Nella prima sala del locale troviamo il panificio di Longoni, che ormai conta su Milano ben 6 sedi. Veniamo accolti da un muro di pagnotte di grani antichi e una vetrina dove trovare sempre tante golosità: come l’ottima focaccia barese, i bun vegani al cioccolato, frollini vegani, panfrutto e pane all’uvetta.

Girando attorno al bancone si entra nella sala principale dove Longoni e Melilli hanno avviato il ristorante che amano definire “locanda”. Ai fornelli c’è la giovane chef georgiana Nata Qatiashvili.

La sua cucina è un mix di tradizioni dove la verdura è la protagonista. Si tratta di una cucina vegetariana e vegana che recupera dalla precedente gestione la filosofia Hare Krishna a tavola. Infatti aglio, cipolla e alcol non sono presenti nelle preparazioni per mantenere fede alle indicazioni secondo le quali un uso eccessivo di tali elementi sbilancerebbe l’umore ( giusto per riassumere un po’ frettolosamente). Troviamo tanti prodotti freschi, di stagione e a km0, che esprimono l’italianità al meglio e valorizzano i piccoli produttori locali. Infine le spezie utilizzate nelle preparazioni giocano un ruolo fondamentale.

Contrada Govinda è un viaggio culinario lento alternato tra mete di prossimità ed esotiche: “prodotti vicini e sapori lontani”cit. Ad esempio: foglie di curry speziano il sedano rapa, il latte di cocco incontra la Roveja, le spezie esaltano la lasagna di pane con i broccoli, mentre lo Za’atar dona un contrasto acidulo alla zuppa di pane. Le influenze georgiane si vedono nei Pkhali, una sorta di patè con noci, spezie e verdure, rigorosamente da spalmare sul pane.

 

InfoRMAzioni utili

QUARTIERE: Duomo, Milano
INDIRIZZO: Via Valpetrosa 5, Milano
ORARIO: Mar-Mer 9-15.30, Gio-Sab 9-15.30/19.30-22
TELEFONO: +390249542241

SITO WEB: www.contradagovinda.com

LA NOSTRA RECENSIONE

20 gennaio 2022

Entrare da Contrada Govinda vuol dire girare l’angolo di un’affollata via Torino e ritrovarsi in una quiete irreale. Il locale ha mantenuto un’atmosfera di pace, un’ambientazione minimal dalle spoglie pareti con le volte a vista e il ricordo vivo di Govinda, chiuso nel 2021 dopo una breve parentesi di ristrutturazione.

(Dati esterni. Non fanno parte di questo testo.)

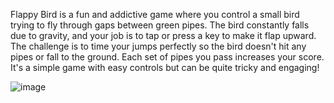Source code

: Flappy Bird is a fun and addictive game where you control a small bird trying to fly through gaps between green pipes. The bird constantly falls due to gravity, and your job is to tap or press a key to make it flap upward. The challenge is to time your jumps perfectly so the bird doesn't hit any pipes or fall to the ground. Each set of pipes you pass increases your score. It's a simple game with easy controls but can be quite tricky and engaging!

![image](https://github.com/user-attachments/assets/7ea21072-0be7-4bc4-b286-61ed9ea4332a)
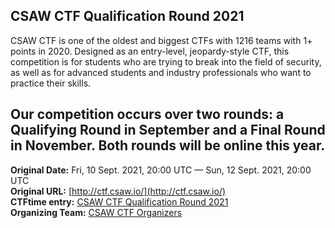 
## CSAW CTF Qualification Round 2021

CSAW CTF is one of the oldest and biggest CTFs with 1216 teams with 1+ points in 2020. Designed as an entry-level, jeopardy-style CTF, this competition is for students who are trying to break into the field of security, as well as for advanced students and industry professionals who want to practice their skills.

Our competition occurs over two rounds: a Qualifying Round in September and a Final Round in November. Both rounds will be online this year.
---
**Original Date:** Fri, 10 Sept. 2021, 20:00 UTC — Sun, 12 Sept. 2021, 20:00 UTC <br>
**Original URL:** [http://ctf.csaw.io/](http://ctf.csaw.io/)<br>
**CTFtime entry:** [CSAW CTF Qualification Round 2021](https://ctftime.org/event/1315)<br>
**Organizing Team:** [CSAW CTF Organizers](https://ctftime.org/team/2488)<br>

<!-- [Official Website](http://ctf.csaw.io/) -->
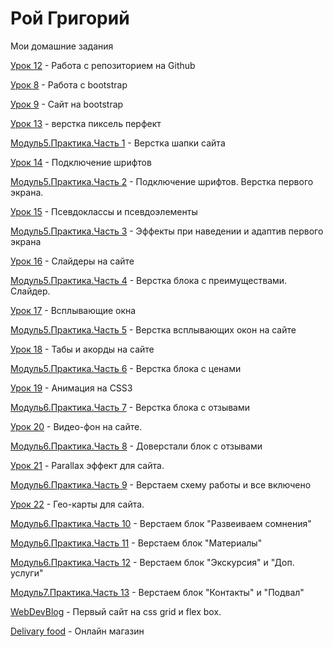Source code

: # Рой Григорий
Мои домашние задания

[Урок 12](https://webdevgrisha.github.io/lesson_12/ "Моя готовая домашка") - Работа с репозиторием на Github

[Урок 8](https://webdevgrisha.github.io/lesson_8/ "Моя готовая домашка") - Работа с bootstrap

[Урок 9](https://webdevgrisha.github.io/lesson_9/ "Моя готовая домашка") - Сайт на bootstrap
 
[Урок 13](https://webdevgrisha.github.io/lesson_13/ "Моя готовая домашка") - верстка пиксель перфект
 
[Модуль5.Практика.Часть 1](https://webdevgrisha.github.io/lesson_14/ "Моя готовая домашка") - Верстка шапки сайта

[Урок 14](https://webdevgrisha.github.io/lesson_14.1/ "Моя готовая домашка") - Подключение шрифтов
 
[Модуль5.Практика.Часть 2](https://webdevgrisha.github.io/lesson_%D0%9C%D0%BE%D0%B4%D1%83%D0%BB%D1%8C%205.%20%D0%9F%D1%80%D0%B0%D0%BA%D1%82%D0%B8%D0%BA%D0%B0.%20%D0%A7%D0%B0%D1%81%D1%82%D1%8C%202/ "Моя готовая домашка") - Подключение шрифтов. Верстка первого экрана.

[Урок 15](https://webdevgrisha.github.io/lesson_15/ "Моя готовая домашка") -  Псевдоклассы и псевдоэлементы

[Модуль5.Практика.Часть 3](https://webdevgrisha.github.io/lesson_%D0%9C%D0%BE%D0%B4%D1%83%D0%BB%D1%8C%205.%20%D0%9F%D1%80%D0%B0%D0%BA%D1%82%D0%B8%D0%BA%D0%B0.%20%D0%A7%D0%B0%D1%81%D1%82%D1%8C%203/ "Моя готовая домашка") - Эффекты при наведении и адаптив первого экрана

[Урок 16](https://webdevgrisha.github.io/lesson_16/ "Моя готовая домашка") - Слайдеры на сайте
 
[Модуль5.Практика.Часть 4](https://webdevgrisha.github.io/lesson_%D0%9C%D0%BE%D0%B4%D1%83%D0%BB%D1%8C%205.%20%D0%9F%D1%80%D0%B0%D0%BA%D1%82%D0%B8%D0%BA%D0%B0.%20%D0%A7%D0%B0%D1%81%D1%82%D1%8C%204/ "Моя готовая домашка") - Верстка блока с преимуществами. Слайдер.

[Урок 17](https://webdevgrisha.github.io/lesson_17/ "Моя готовая домашка") - Всплывающие окна

[Модуль5.Практика.Часть 5](
https://webdevgrisha.github.io/lesson_%D0%9C%D0%BE%D0%B4%D1%83%D0%BB%D1%8C%205.%20%D0%9F%D1%80%D0%B0%D0%BA%D1%82%D0%B8%D0%BA%D0%B0.%20%D0%A7%D0%B0%D1%81%D1%82%D1%8C%205/ "Моя готовая домашка") - Верстка всплывающих окон на сайте

[Урок 18](https://webdevgrisha.github.io/lesson_18/ "Моя готовая домашка") - Табы и акорды на сайте

[Модуль5.Практика.Часть 6](https://webdevgrisha.github.io/lesson_%D0%9C%D0%BE%D0%B4%D1%83%D0%BB%D1%8C%205.%D0%9F%D1%80%D0%B0%D0%BA%D1%82%D0%B8%D0%BA%D0%B0.%20%D0%A7%D0%B0%D1%81%D1%82%D1%8C%206/ "Моя готовая домашка") - Верстка блока с ценами

[Урок 19](https://webdevgrisha.github.io/lesson_19/ "Моя готовая домашка") - Анимация на CSS3

[Модуль6.Практика.Часть 7](https://webdevgrisha.github.io/lesson_%D0%9C%D0%BE%D0%B4%D1%83%D0%BB%D1%8C%206.%20%D0%9F%D1%80%D0%B0%D0%BA%D1%82%D0%B8%D0%BA%D0%B0.%20%D0%A7%D0%B0%D1%81%D1%82%D1%8C%207/ "Моя готовая домашка") - Верстка блока с отзывами

[Урок 20](https://webdevgrisha.github.io/lesson_20/src9/ "Моя готовая домашка") - Видео-фон на сайте.

[Модуль6.Практика.Часть 8](https://webdevgrisha.github.io/lesson_%D0%9C%D0%BE%D0%B4%D1%83%D0%BB%D1%8C%206.%20%D0%9F%D1%80%D0%B0%D0%BA%D1%82%D0%B8%D0%BA%D0%B0.%20%D0%A7%D0%B0%D1%81%D1%82%D1%8C%208/ "Моя готовая домашка") - Доверстали блок с отзывами

[Урок 21](https://webdevgrisha.github.io/lesson_21/ "Моя готовая домашка") - Parallax эффект для сайта.

[Модуль6.Практика.Часть 9](https://webdevgrisha.github.io/lesson_%D0%9C%D0%BE%D0%B4%D1%83%D0%BB%D1%8C%206.%20%D0%9F%D1%80%D0%B0%D0%BA%D1%82%D0%B8%D0%BA%D0%B0.%20%D0%A7%D0%B0%D1%81%D1%82%D1%8C%209/ "Моя готовая домашка") - Верстаем схему работы и все включено

[Урок 22](https://webdevgrisha.github.io/lesson_22/src11/ "Моя готовая домашка") - Гео-карты для сайта.

[Модуль6.Практика.Часть 10](https://webdevgrisha.github.io/lesson_%D0%9C%D0%BE%D0%B4%D1%83%D0%BB%D1%8C6.%D0%9F%D1%80%D0%B0%D0%BA%D1%82%D0%B8%D0%BA%D0%B0.%D0%A7%D0%B0%D1%81%D1%82%D1%8C10/ "Моя готовая домашка") - Верстаем блок "Развеиваем сомнения"

[Модуль6.Практика.Часть 11](https://webdevgrisha.github.io/lesson_%D0%9C%D0%BE%D0%B4%D1%83%D0%BB%D1%8C6.%D0%9F%D1%80%D0%B0%D0%BA%D1%82%D0%B8%D0%BA%D0%B0.%D0%A7%D0%B0%D1%81%D1%82%D1%8C11/ "Моя готовая домашка") - Верстаем блок "Материалы"

[Модуль6.Практика.Часть 12](https://webdevgrisha.github.io/lesson_%D0%9C%D0%BE%D0%B4%D1%83%D0%BB%D1%8C6.%D0%9F%D1%80%D0%B0%D0%BA%D1%82%D0%B8%D0%BA%D0%B0.%D0%A7%D0%B0%D1%81%D1%82%D1%8C12-%D0%92%D0%B5%D1%80%D1%81%D1%82%D0%B0%D0%B5%D0%BC%20%D0%B1%D0%BB%D0%BE%D0%BA%20%D0%AD%D0%BA%D1%81%D0%BA%D1%83%D1%80%D1%81%D0%B8%D1%8F%20%D0%B8%20%D0%94%D0%BE%D0%BF.%20%D1%83%D1%81%D0%BB%D1%83%D0%B3%D0%B8/ "Моя готовая домашка") - Верстаем блок "Экскурсия" и "Доп. услуги"

[Модуль7.Практика.Часть 13](https://webdevgrisha.github.io/lesson_%D0%9C%D0%BE%D0%B4%D1%83%D0%BB%D1%8C7.%D0%9F%D1%80%D0%B0%D0%BA%D1%82%D0%B8%D0%BA%D0%B0.%D0%A7%D0%B0%D1%81%D1%82%D1%8C13-%D0%92%D0%B5%D1%80%D1%81%D1%82%D0%B0%D0%B5%D0%BC%20%D0%B1%D0%BB%D0%BE%D0%BA%20%D0%9A%D0%BE%D0%BD%D1%82%D0%B0%D0%BA%D1%82%D1%8B%20%D0%B8%20%D0%9F%D0%BE%D0%B4%D0%B2%D0%B0%D0%BB/ "Моя готовая домашка") - Верстаем блок "Контакты" и "Подвал"

[WebDevBlog](https://webdevgrisha.github.io/WebDevBlog/) - Первый сайт на css grid и flex box.

[Delivary food](https://webdevgrisha.github.io/Delivary%20food/) - Онлайн магазин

Un signore alto e davvero gentile si prende cura di me, mi mostra il menù, risponde alle mie richieste sui piatti vegani e con grazia si muove da un tavolo all’altro. Due menù: il primo mostra i piatti, che potete ritrovare anche appeso sulle vetrine esterne e quello delle bevande: principalmente cocktail analcolici, Kombucha, Nettari di frutta di Marco Colzani e Tè Chai speziato con bevanda di avena. Vi confermo faranno tutto il possibile per accontentare le vostre richieste, eliminando i latticini qualora foste vegani.

Vi assicuro che vedere quel tripudio di verdure nel menù mi aveva già reso molto felice. Esaltare le verdure non è usuale nemmeno nei ristoranti vegani. I piatti proposti attingono dalla nostra grande tradizione italiana e mediterranea con l’utilizzo di prodotti tipici. La zuppa di pane ricorda la ribollita toscana, l’insalata di finocchi e arancia è di matrice siciliana, la crema di fave e cicoria arriva dalla Puglia, il broccolo di Torbole del Garda si trova nelle lasagne e c’è addirittura un borsh tipico dell’est Europa.

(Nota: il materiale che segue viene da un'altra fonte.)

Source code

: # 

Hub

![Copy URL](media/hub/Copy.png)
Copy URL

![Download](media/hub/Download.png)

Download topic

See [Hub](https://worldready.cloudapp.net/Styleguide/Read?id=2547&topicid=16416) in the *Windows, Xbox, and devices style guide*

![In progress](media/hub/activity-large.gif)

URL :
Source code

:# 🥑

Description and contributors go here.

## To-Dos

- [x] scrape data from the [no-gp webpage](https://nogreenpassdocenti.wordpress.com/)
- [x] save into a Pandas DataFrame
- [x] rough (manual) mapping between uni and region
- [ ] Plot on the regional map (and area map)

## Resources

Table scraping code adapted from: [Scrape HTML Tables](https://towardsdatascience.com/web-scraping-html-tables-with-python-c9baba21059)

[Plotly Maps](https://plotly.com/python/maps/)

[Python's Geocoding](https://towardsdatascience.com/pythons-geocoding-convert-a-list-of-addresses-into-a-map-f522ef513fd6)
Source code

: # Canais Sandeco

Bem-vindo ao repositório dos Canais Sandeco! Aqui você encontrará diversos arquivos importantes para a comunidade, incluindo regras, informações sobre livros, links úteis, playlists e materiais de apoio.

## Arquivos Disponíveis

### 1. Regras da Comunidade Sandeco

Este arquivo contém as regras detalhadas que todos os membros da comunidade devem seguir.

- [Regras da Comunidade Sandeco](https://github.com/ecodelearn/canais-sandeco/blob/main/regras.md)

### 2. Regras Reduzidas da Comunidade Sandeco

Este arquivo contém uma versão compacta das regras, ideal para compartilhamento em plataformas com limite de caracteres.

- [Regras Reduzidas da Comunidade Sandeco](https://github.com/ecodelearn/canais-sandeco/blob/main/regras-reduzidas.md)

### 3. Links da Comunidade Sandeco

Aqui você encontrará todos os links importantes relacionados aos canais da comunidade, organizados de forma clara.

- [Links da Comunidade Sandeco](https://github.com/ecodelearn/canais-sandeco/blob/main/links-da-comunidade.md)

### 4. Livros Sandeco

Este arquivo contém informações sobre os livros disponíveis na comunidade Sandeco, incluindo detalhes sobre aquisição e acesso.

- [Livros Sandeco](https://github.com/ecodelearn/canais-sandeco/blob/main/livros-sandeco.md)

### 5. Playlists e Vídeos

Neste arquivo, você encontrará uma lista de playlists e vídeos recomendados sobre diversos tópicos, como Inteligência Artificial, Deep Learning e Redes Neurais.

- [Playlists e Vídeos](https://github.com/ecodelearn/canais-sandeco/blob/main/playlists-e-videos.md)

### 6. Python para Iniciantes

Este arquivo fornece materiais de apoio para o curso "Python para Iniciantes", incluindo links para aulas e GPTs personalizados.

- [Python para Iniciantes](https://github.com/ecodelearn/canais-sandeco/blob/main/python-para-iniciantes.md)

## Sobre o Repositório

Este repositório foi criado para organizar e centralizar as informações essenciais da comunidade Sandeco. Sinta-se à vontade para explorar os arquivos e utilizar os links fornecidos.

Ero davvero indecisa su cosa ordinare, avrei potuto fare una degustazione ma sono stata attirata dalla Roveja, un legume tipico del centro Italia, poco diffuso al Nord. Mi incuriosiva molto l’associazione con il latte di cocco, ingrediente esotico per eccellenza. Il riso presentato come un semplice piatto di accompagnamento, stupisce per il suo ottimo aroma e una consistenza croccante che avrei continuato a mangiarne all’infinito!

Oltre ai due piatti sostanziosi, ricevo dell’ottimo pane di Longoni e del tè speziato che accompagnano il mio pasto gustato in solitaria. Mi perdo in quei semplici sapori che denotano una grande cultura del cibo.

Spero di tornare presto a provare il menù degustazione di 6 scodelle. Ma sono felice di aver trovato un nuovo entusiasmante ristorante veramente vegetariano e vegano a Milano.